Lu Y T, Love N G, Grady C P
Department of Environmental Engineering and Sciences, Clemson University, SC 29634-0919, USA.
FEMS Microbiol Lett. 1999 Apr 1;173(1):195-201. doi: 10.1111/j.1574-6968.1999.tb13502.x.

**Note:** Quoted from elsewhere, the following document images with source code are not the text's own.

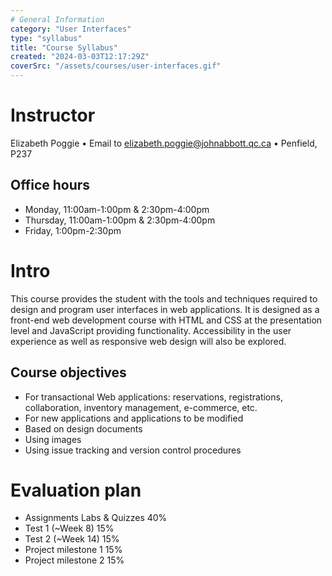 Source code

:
 ```yaml
---
# General Information
category: "User Interfaces"
type: "syllabus"
title: "Course Syllabus"
created: "2024-03-03T12:17:29Z"
coverSrc: "/assets/courses/user-interfaces.gif"
---
```


# Instructor

Elizabeth Poggie • Email to elizabeth.poggie@johnabbott.qc.ca • Penfield, P237

## Office hours

- Monday, 11:00am-1:00pm & 2:30pm-4:00pm
- Thursday, 11:00am-1:00pm & 2:30pm-4:00pm
- Friday, 1:00pm-2:30pm

# Intro

This course provides the student with the tools and techniques required to design and program user interfaces in web applications. It is designed as a front-end web development course with HTML and CSS at the presentation level and JavaScript providing functionality. Accessibility in the user experience as well as responsive web design will also be explored.

## Course objectives

- For transactional Web applications: reservations, registrations, collaboration, inventory management, e-commerce, etc.
- For new applications and applications to be modified
- Based on design documents
- Using images
- Using issue tracking and version control procedures

# Evaluation plan

- Assignments Labs & Quizzes 40%
- Test 1 (~Week 8) 15%
- Test 2 (~Week 14) 15%
- Project milestone 1 15%
- Project milestone 2 15%
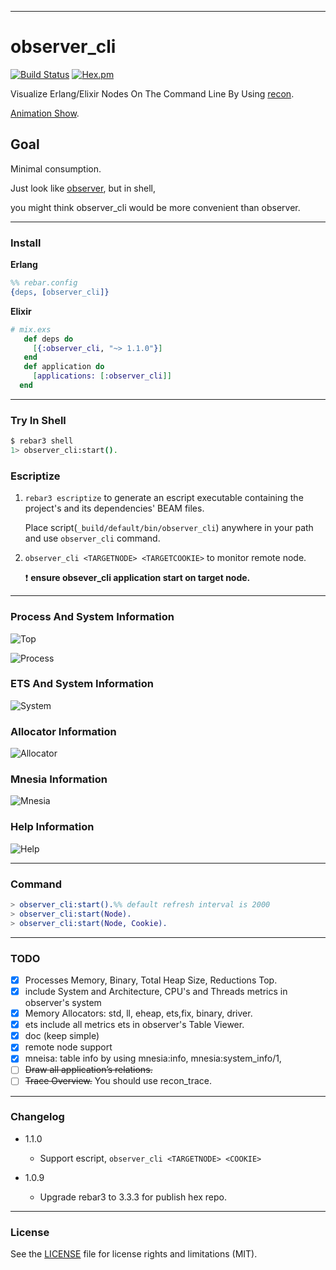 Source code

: 
-----------------
# observer_cli
[![Build Status](https://travis-ci.org/zhongwencool/observer_cli.svg?branch=master)](https://travis-ci.org/zhongwencool/observer_cli)
[![Hex.pm](https://img.shields.io/hexpm/v/observer_cli.svg)](http://hex.pm/packages/observer_cli)

Visualize Erlang/Elixir Nodes On The Command Line By Using [recon](https://github.com/ferd/recon).

[Animation Show](http://zhongwencool.github.io/observer_cli/).

## Goal

Minimal consumption.

Just look like [observer](http://www.erlang.org/doc/apps/observer/observer_ug.html), but in shell, 

you might think observer_cli would be more convenient than observer.

------------------
### Install

**Erlang**
```erlang
%% rebar.config
{deps, [observer_cli]}
```
**Elixir**
```ex
# mix.exs
   def deps do
     [{:observer_cli, "~> 1.1.0"}]
   end
   def application do
     [applications: [:observer_cli]]
  end
```
------------------
### Try In Shell

```bash
$ rebar3 shell
1> observer_cli:start().
```

### Escriptize
1. `rebar3 escriptize` to generate an escript executable containing the project's and its dependencies' BEAM files.

    Place script(`_build/default/bin/observer_cli`) anywhere in your path and use `observer_cli` command.
    
2. `observer_cli <TARGETNODE> <TARGETCOOKIE>` to monitor remote node. 
   
   :exclamation: **ensure obsever_cli application start on target node.**

----------------
### Process And System Information
 
![Top](http://7q5a9k.com1.z0.glb.clouddn.com/observer_cli_home_2015_12_26.jpg)

![Process](http://7q5a9k.com1.z0.glb.clouddn.com/observer_cli_process_20151226.jpg)

### ETS And System Information
![System](http://7q5a9k.com1.z0.glb.clouddn.com/observer_cli_system_20151226.jpg)

### Allocator Information
![Allocator](http://7q5a9k.com1.z0.glb.clouddn.com/observer_cli_allocate_20151226.jpg)

### Mnesia Information
![Mnesia](http://7q5a9k.com1.z0.glb.clouddn.com/observer_cli_db_20151226.jpg)

### Help Information
![Help](http://7q5a9k.com1.z0.glb.clouddn.com/observer_cli_help_20151226.jpg)

----------------
### Command

```erlang
> observer_cli:start().%% default refresh interval is 2000
> observer_cli:start(Node).
> observer_cli:start(Node, Cookie).
```

-------------------
### TODO
- [x] Processes Memory, Binary, Total Heap Size, Reductions Top.     
- [x] include System and Architecture, CPU's and Threads metrics  in observer's system 
- [x] Memory Allocators: std, ll, eheap, ets,fix, binary, driver.
- [x] ets include all metrics ets in observer's Table Viewer.
- [x] doc (keep simple)
- [x] remote node support
- [x] mneisa: table info by using mnesia:info, mnesia:system_info/1, 
- [ ] ~~Draw all application’s relations.~~
- [ ] ~~Trace Overview.~~ You should use recon_trace.

----------------
### Changelog

- 1.1.0
  - Support escript, `observer_cli <TARGETNODE> <COOKIE>`
  
- 1.0.9
  - Upgrade rebar3 to 3.3.3 for publish hex repo.
    
--------------------
### License
See the [LICENSE](https://github.com/zhongwencool/observer_cli/blob/master/LICENSE) file for license rights and limitations (MIT).
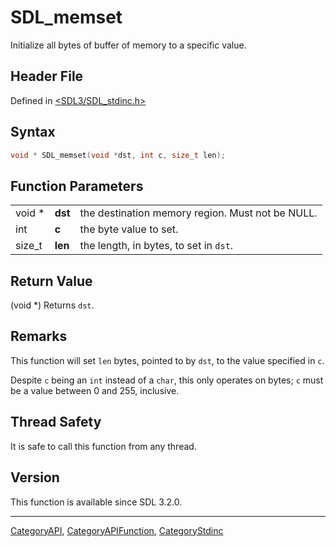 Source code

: # SDL_memset

Initialize all bytes of buffer of memory to a specific value.

## Header File

Defined in [<SDL3/SDL_stdinc.h>](https://github.com/libsdl-org/SDL/blob/main/include/SDL3/SDL_stdinc.h)

## Syntax

```c
void * SDL_memset(void *dst, int c, size_t len);
```

## Function Parameters

|        |         |                                                  |
| ------ | ------- | ------------------------------------------------ |
| void * | **dst** | the destination memory region. Must not be NULL. |
| int    | **c**   | the byte value to set.                           |
| size_t | **len** | the length, in bytes, to set in `dst`.           |

## Return Value

(void *) Returns `dst`.

## Remarks

This function will set `len` bytes, pointed to by `dst`, to the value
specified in `c`.

Despite `c` being an `int` instead of a `char`, this only operates on
bytes; `c` must be a value between 0 and 255, inclusive.

## Thread Safety

It is safe to call this function from any thread.

## Version

This function is available since SDL 3.2.0.

----
[CategoryAPI](CategoryAPI), [CategoryAPIFunction](CategoryAPIFunction), [CategoryStdinc](CategoryStdinc)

Microscopic methods were developed that enable the sensitive quantification of different cell types that are generated by plasmid instability processes when Pseudomonas putida PaW164 (X+), which carries a TOL plasmid (pWW0-164), is grown in chemostat culture. Cells that have lost the structural TOL genes (X-) or the entire TOL plasmid (X0) can be quantified in a background of 6000 X+ cells using catechol agarose miniplates. X0 cells can be quantified in a background of 3500 X+ or X- cells using carbenicillin agarose miniplates. These methods represent significant improvements in sensitivity over conventional plating methods.
当携带TOL质粒(pWW0 - 164)的恶臭假单胞菌PaW164(X +)在恒化器培养中生长时,开发了一些微观方法,这些方法能够灵敏地定量由质粒不稳定过程产生的不同细胞类型。使用儿茶酚琼脂糖微孔板,可以在6000个X +细胞的背景下对失去结构TOL基因的细胞(X -)或整个TOL质粒的细胞(X0)进行定量。使用羧苄青霉素琼脂糖微孔板,可以在3500个X +或X -细胞的背景下对X0细胞进行定量。这些方法在灵敏度方面比传统的平板接种方法有显著提高。